- What to work on:
Before writing anything, find the line that contains "Panel OLS and", then retype the entries below exactly from their first line through that one, without pictures.

- Exercise data:
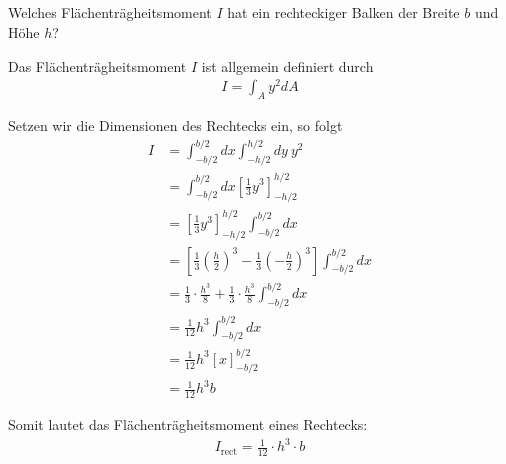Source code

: \subsection{}

\begin{tcolorbox}[task]
    Welches Flächenträgheitsmoment $I$ hat ein rechteckiger Balken der Breite $b$ und Höhe $h$?
\end{tcolorbox}

Das Flächenträgheitsmoment $I$ ist allgemein definiert durch
\begin{align}
I = \int_{A} y^{2} dA 
\label{eq:def-flaechentraegheitsmoment}
\end{align}

Setzen wir die Dimensionen des Rechtecks ein, so folgt
\begin{align*}
    I &= \int_{-b/2}^{b/2} dx \int_{-h/2}^{h/2} dy ~ y^{2} \\
      &= \int_{-b/2}^{b/2} dx \left[\frac{1}{3} y^3 \right]_{-h/2}^{h/2} \\
      &= \left[\frac{1}{3} y^3 \right]_{-h/2}^{h/2} \int_{-b/2}^{b/2} dx \\
      &= \left[\frac{1}{3} \left(\frac{h}{2} \right)^{3} - \frac{1}{3} \left(-\frac{h}{2} \right)^{3} \right] \int_{-b/2}^{b/2} dx \\
      &= \frac{1}{3} \cdot \frac{h^{3}}{8} + \frac{1}{3} \cdot \frac{h^{3}}{8} \int_{-b/2}^{b/2} dx \\
      &= \frac{1}{12} h^{3} \int_{-b/2}^{b/2} dx \\
      &= \frac{1}{12} h^{3} \left[x \right]_{-b/2}^{b/2}\\ 
      &= \frac{1}{12} h^{3} b
\end{align*}

\begin{tcolorbox}[result]
    Somit lautet das Flächenträgheitsmoment eines Rechtecks:
    \begin{align}
        I_{\text{rect}} = \frac{1}{12} \cdot h^{3} \cdot b
        \label{eq:flaechentraegheitsmoment-rechteck}
    \end{align}
\end{tcolorbox}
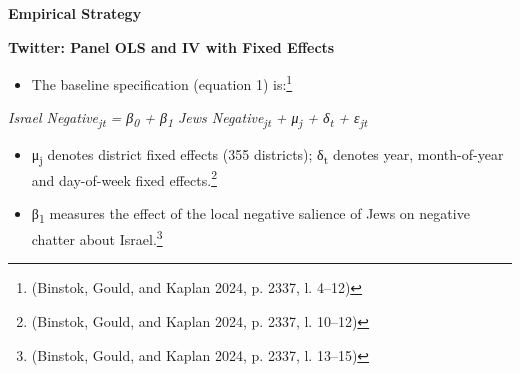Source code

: \par\textbf{Empirical Strategy}\par

\par\textbf{Twitter: Panel OLS and IV with Fixed Effects}\par

\begin{itemize}
\item
  The baseline specification (equation 1) is:\footnote{(Binstok, Gould, and Kaplan 2024, p. 2337, l. 4--12)}
\end{itemize}

\emph{Israel Negative\textsubscript{jt} = β\textsubscript{0} + β\textsubscript{1} Jews Negative\textsubscript{jt} + μ\textsubscript{j} + δ\textsubscript{t} + ε\textsubscript{jt}}

\begin{itemize}
\item
  μ\textsubscript{j} denotes district fixed effects (355 districts); δ\textsubscript{t} denotes year, month-of-year and day-of-week fixed effects.\footnote{(Binstok, Gould, and Kaplan 2024, p. 2337, l. 10--12)}
\item
  β\textsubscript{1} measures the effect of the local negative salience of Jews on negative chatter about Israel.\footnote{(Binstok, Gould, and Kaplan 2024, p. 2337, l. 13--15)}
\end{itemize}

- Answer below:
Source code

: \subsection{}

\begin{tcolorbox}[task]
    Welches Flächenträgheitsmoment $I$ hat ein rechteckiger Balken der Breite $b$ und Höhe $h$?
\end{tcolorbox}

Das Flächenträgheitsmoment $I$ ist allgemein definiert durch
\begin{align}
I = \int_{A} y^{2} dA 
\label{eq:def-flaechentraegheitsmoment}
\end{align}

Setzen wir die Dimensionen des Rechtecks ein, so folgt
\begin{align*}
    I &= \int_{-b/2}^{b/2} dx \int_{-h/2}^{h/2} dy ~ y^{2} \\
      &= \int_{-b/2}^{b/2} dx \left[\frac{1}{3} y^3 \right]_{-h/2}^{h/2} \\
      &= \left[\frac{1}{3} y^3 \right]_{-h/2}^{h/2} \int_{-b/2}^{b/2} dx \\
      &= \left[\frac{1}{3} \left(\frac{h}{2} \right)^{3} - \frac{1}{3} \left(-\frac{h}{2} \right)^{3} \right] \int_{-b/2}^{b/2} dx \\
      &= \frac{1}{3} \cdot \frac{h^{3}}{8} + \frac{1}{3} \cdot \frac{h^{3}}{8} \int_{-b/2}^{b/2} dx \\
      &= \frac{1}{12} h^{3} \int_{-b/2}^{b/2} dx \\
      &= \frac{1}{12} h^{3} \left[x \right]_{-b/2}^{b/2}\\ 
      &= \frac{1}{12} h^{3} b
\end{align*}

\begin{tcolorbox}[result]
    Somit lautet das Flächenträgheitsmoment eines Rechtecks:
    \begin{align}
        I_{\text{rect}} = \frac{1}{12} \cdot h^{3} \cdot b
        \label{eq:flaechentraegheitsmoment-rechteck}
    \end{align}
\end{tcolorbox}
Source code

: \par\textbf{Empirical Strategy}\par

\par\textbf{Twitter: Panel OLS and IV with Fixed Effects}\par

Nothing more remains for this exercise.